PROBLEM TO SOLVE. In the listing, determine how many lines contain "their". The reply is that number alone.

PROVIDED INFORMATION.
□ □ □

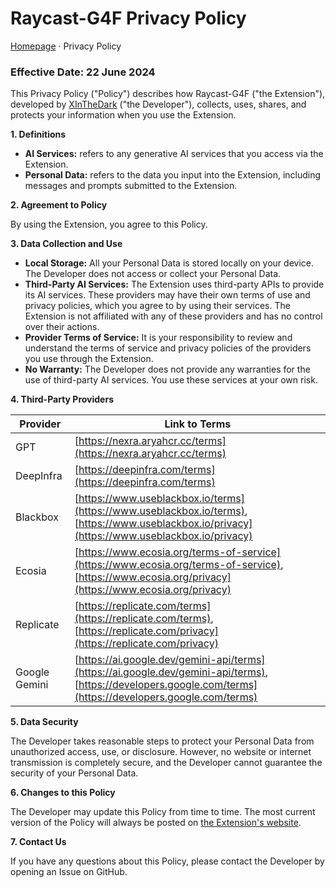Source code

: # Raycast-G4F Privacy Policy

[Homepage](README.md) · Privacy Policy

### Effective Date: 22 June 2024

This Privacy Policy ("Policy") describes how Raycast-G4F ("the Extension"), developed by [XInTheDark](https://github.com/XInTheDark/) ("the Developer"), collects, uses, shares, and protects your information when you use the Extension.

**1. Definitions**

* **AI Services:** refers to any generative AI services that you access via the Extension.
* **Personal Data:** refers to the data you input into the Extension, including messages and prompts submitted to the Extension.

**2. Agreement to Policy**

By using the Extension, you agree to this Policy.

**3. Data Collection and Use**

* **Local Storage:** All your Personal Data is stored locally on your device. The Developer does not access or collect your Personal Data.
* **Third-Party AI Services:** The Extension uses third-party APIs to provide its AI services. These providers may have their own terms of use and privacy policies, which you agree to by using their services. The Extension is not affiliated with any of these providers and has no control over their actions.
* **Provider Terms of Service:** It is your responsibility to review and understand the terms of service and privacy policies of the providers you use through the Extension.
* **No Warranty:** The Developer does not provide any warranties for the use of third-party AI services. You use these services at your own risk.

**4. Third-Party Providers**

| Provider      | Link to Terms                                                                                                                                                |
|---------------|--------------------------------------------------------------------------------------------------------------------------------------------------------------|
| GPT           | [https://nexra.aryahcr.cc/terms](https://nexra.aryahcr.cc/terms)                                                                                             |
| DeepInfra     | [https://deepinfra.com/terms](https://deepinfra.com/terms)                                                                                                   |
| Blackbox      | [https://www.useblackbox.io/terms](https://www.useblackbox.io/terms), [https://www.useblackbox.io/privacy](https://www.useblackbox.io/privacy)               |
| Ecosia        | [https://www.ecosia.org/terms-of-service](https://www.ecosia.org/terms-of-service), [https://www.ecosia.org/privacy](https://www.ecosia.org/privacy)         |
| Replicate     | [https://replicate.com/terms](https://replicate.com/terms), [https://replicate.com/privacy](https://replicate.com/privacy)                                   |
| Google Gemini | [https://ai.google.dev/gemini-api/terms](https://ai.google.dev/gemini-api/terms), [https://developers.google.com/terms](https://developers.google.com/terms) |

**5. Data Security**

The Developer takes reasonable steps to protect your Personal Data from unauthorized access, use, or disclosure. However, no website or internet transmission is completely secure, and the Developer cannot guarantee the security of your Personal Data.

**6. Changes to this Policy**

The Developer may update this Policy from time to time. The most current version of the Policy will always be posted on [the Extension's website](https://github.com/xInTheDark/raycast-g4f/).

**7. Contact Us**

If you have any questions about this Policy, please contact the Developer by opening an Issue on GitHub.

□ □ □

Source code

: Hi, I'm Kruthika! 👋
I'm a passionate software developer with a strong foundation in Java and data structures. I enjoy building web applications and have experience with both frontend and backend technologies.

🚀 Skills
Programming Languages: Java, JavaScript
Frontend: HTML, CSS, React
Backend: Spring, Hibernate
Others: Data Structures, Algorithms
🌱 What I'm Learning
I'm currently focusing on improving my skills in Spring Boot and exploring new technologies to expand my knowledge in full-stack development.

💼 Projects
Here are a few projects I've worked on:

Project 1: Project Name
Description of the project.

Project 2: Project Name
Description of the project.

□ □ □

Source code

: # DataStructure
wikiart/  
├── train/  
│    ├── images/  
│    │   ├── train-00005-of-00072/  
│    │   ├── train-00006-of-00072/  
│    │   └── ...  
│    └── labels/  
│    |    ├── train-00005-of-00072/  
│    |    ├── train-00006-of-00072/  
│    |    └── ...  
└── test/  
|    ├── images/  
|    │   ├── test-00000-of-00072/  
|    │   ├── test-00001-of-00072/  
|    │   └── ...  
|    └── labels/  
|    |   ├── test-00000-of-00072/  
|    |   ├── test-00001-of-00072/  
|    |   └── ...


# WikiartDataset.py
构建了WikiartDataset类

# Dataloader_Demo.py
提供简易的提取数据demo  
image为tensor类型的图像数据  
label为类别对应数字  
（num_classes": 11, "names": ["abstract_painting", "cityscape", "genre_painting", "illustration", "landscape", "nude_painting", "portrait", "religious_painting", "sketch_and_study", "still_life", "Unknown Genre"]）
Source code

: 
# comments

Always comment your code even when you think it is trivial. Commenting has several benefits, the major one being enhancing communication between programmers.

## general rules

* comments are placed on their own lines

□ □ □

THE ANSWER. 2